La palabra asesino viene del término hachassini o fumador de hachís. Tiene su origen en los temidos sicarios del ismaelita Hassan Sabbd, capaces de asesinar a los poderosos de una época medieval comprendida entre el 1099 y 1257. Tiempo de terror hasta que cayó el castillo de Alamut, mandado por el Viejo de la Montaña. Incluso el viajero veneciano Marco Polo habla de ellos en su Libro de las Maravillas y de cómo el Viejo formaba a su secta de fanáticos asesinos, obedientes perfectos hasta el suicidio.

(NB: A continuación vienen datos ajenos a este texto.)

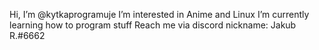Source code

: Hi, I’m @kytkaprogramuje
I’m interested in Anime and Linux
I’m currently learning how to program stuff
Reach me via discord  nickname: Jakub R.#6662
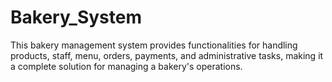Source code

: # Bakery_System
 This bakery management system provides functionalities for handling products, staff, menu, orders, payments, and administrative tasks, making it a complete solution for managing a bakery's operations.
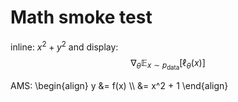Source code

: # Math smoke test
inline: $x^2 + y^2$ and display:
$$
\nabla_\theta \mathbb{E}_{x\sim p_{\text{data}}}[\ell_\theta(x)]
$$

AMS:
\begin{align}
y &= f(x) \\\\
  &= x^2 + 1
\end{align}
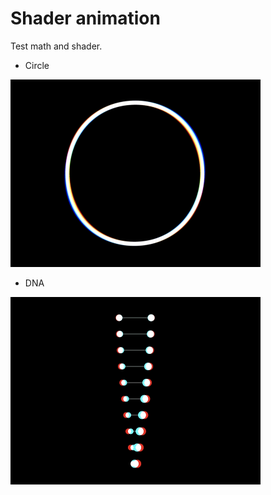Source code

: # Shader animation

Test math and shader.

- Circle

<img src="https://github.com/HaijianLiu/circle-turbulence-glsl/blob/master/CircleTurbulenceA%402x.gif" width="400">

- DNA

<img src="https://github.com/haijianliu/circle-turbulence-glsl/blob/master/DNA%402x.gif" width="400">
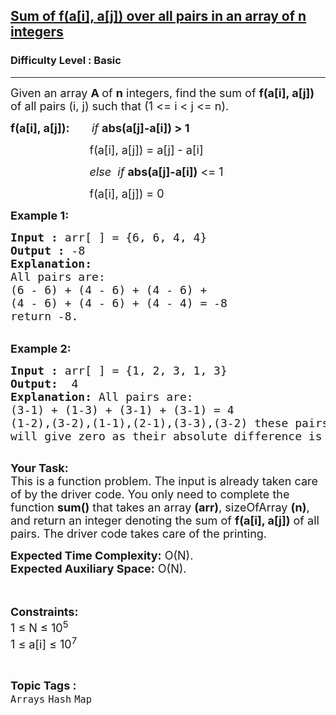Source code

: <h2><a href="https://practice.geeksforgeeks.org/problems/sum-of-fai-aj-over-all-pairs-in-an-array-of-n-integers4057/1?page=1&category[]=STL&category[]=Map&sortBy=difficulty">Sum of f(a[i], a[j]) over all pairs in an array of n integers</a></h2><h3>Difficulty Level : Basic</h3><hr><div class="problems_problem_content__Xm_eO"><p><span style="font-size:18px">Given an array <strong>A </strong>of <strong>n</strong> integers, find the&nbsp;sum of <strong>f(a[i], a[j]) </strong>of all pairs (i, j) such that (1 &lt;= i &lt; j &lt;= n).</span></p>

<p><span style="font-size:18px"><strong>f(a[i], a[j]):</strong>&nbsp; &nbsp; &nbsp; &nbsp;<em>if</em>&nbsp;<strong>abs(a[j]-a[i])&nbsp;&gt; 1</strong></span></p>

<p><span style="font-size:18px">&nbsp; &nbsp; &nbsp; &nbsp; &nbsp; &nbsp; &nbsp; &nbsp; &nbsp; &nbsp; &nbsp; &nbsp; &nbsp;f(a[i], a[j]) = a[j] - a[i]</span></p>

<p><span style="font-size:18px">&nbsp; &nbsp; &nbsp; &nbsp; &nbsp; &nbsp; &nbsp; &nbsp; &nbsp; &nbsp; &nbsp; &nbsp; &nbsp;<em>else &nbsp;if</em>&nbsp;<strong>abs(a[j]-a[i])</strong>&nbsp;&lt;= 1</span></p>

<p><span style="font-size:18px">&nbsp; &nbsp; &nbsp; &nbsp; &nbsp; &nbsp; &nbsp; &nbsp; &nbsp; &nbsp; &nbsp; &nbsp; &nbsp;f(a[i], a[j]) = 0&nbsp;</span></p>

<p><span style="font-size:18px"><strong>Example 1:</strong></span></p>

<pre><span style="font-size:18px"><strong>Input :</strong> arr[ ] = {6, 6, 4, 4}
<strong>Output :</strong> -8
<strong>Explanation:</strong>
All pairs are: 
(6 - 6)&nbsp;+ (4 - 6) + (4 - 6) + 
(4 - 6) + (4 - 6) + (4 - 4)&nbsp;= -8
return -8.
</span></pre>

<p><br>
<span style="font-size:18px"><strong>Example 2:</strong></span></p>

<pre><span style="font-size:18px"><strong>Input :</strong> arr[ ] = {1, 2, 3, 1, 3} <strong>
Output:</strong>  4
<strong>Explanation:</strong> All pairs are:
(3-1) + (1-3) + (3-1) + (3-1) = 4
(1-2),(3-2),(1-1),(2-1),(3-3),(3-2) these pairs
will give zero as their absolute difference is &lt;= 1</span>

</pre>

<p><span style="font-size:18px"><strong>Your Task:</strong><br>
This is a function problem. The input is already taken care of by the driver code. You only need to complete the function <strong>sum()</strong> that takes an array <strong>(arr)</strong>, sizeOfArray <strong>(n)</strong>, and return an integer denoting the sum&nbsp;of <strong>f(a[i], a[j])</strong> of all pairs. The driver code takes care of the printing.</span></p>

<p><span style="font-size:18px"><strong>Expected Time Complexity:</strong>&nbsp;O(N).<br>
<strong>Expected Auxiliary Space:</strong>&nbsp;O(N).</span></p>

<p><br>
<br>
<span style="font-size:18px"><strong>Constraints:</strong><br>
1 ≤ N ≤ 10<sup>5</sup><br>
1 ≤ a[i] ≤ 10<sup>7</sup></span></p>
</div><br><p><span style=font-size:18px><strong>Topic Tags : </strong><br><code>Arrays</code>&nbsp;<code>Hash</code>&nbsp;<code>Map</code>&nbsp;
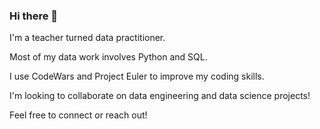 ### Hi there 👋

I'm a teacher turned data practitioner. 

Most of my data work involves Python and SQL.

I use CodeWars and Project Euler to improve my coding skills.

I'm looking to collaborate on data engineering and
data science projects!

Feel free to connect or reach out!

<!--
**harrislam1/harrislam1** is a ✨ _special_ ✨ repository because its `README.md` (this file) appears on your GitHub profile.

Here are some ideas to get you started:

- 🔭 I’m currently working on ...
- 🌱 I’m currently learning ...
- 👯 I’m looking to collaborate on ...
- 🤔 I’m looking for help with ...
- 💬 Ask me about ...
- 📫 How to reach me: ...
- 😄 Pronouns: ...
- ⚡ Fun fact: ...
-->
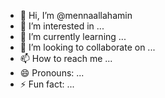 - 👋 Hi, I’m @mennaallahamin
- 👀 I’m interested in ...
- 🌱 I’m currently learning ...
- 💞️ I’m looking to collaborate on ...
- 📫 How to reach me ...
- 😄 Pronouns: ...
- ⚡ Fun fact: ...

<!---
mennaallahamin/mennaallahamin is a ✨ special ✨ repository because its `README.md` (this file) appears on your GitHub profile.
You can click the Preview link to take a look at your changes.
--->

Me vienen estos recuerdos asesinos al leer al colega y criminólogo Paco Pérez (un cocktail entre Philip Marlowe, Pepe Carvalho y Colombo), que informa que en siete días se han incautado tres toneladas de hachís en aguas pitiusas.
Tengo muchos amigos hachassini –habitualmente pacíficos, hoy desconsolados por la efectividad de la Benemérita— que tratan de convencerme a pasarme a su bando. Pero mi genética es más alcohólica y tabaquera y se rebela fuertemente ante los efectos del hachís. La última vez que lo probé fue a cucharadas, en una dulce miel que me ofreció una fascinante criatura con curvas de odalisca circasiana que recitaba a Rumi al pie de la chimenea. Al principio pensaba que era de romero y devoré la miel como un oso amoroso, pues era imposible resistirse. (Luego la odalisca devoró mi tierno corazón, pero esa es otra historia y solo daré fe de que el corazón es un órgano que regenera maravillosamente.) Los efectos fueron desastrosos y terminé con un globo sideral, aullando a la luna en pelota picada por la campiña invernal, hasta que desayuné un milagroso bocata en Santa Gertrudis.
El gran Escohotado me aconsejó que la próxima vez aproveche mejor el viaje. Pero yo creo que es una cuestión de odalisca.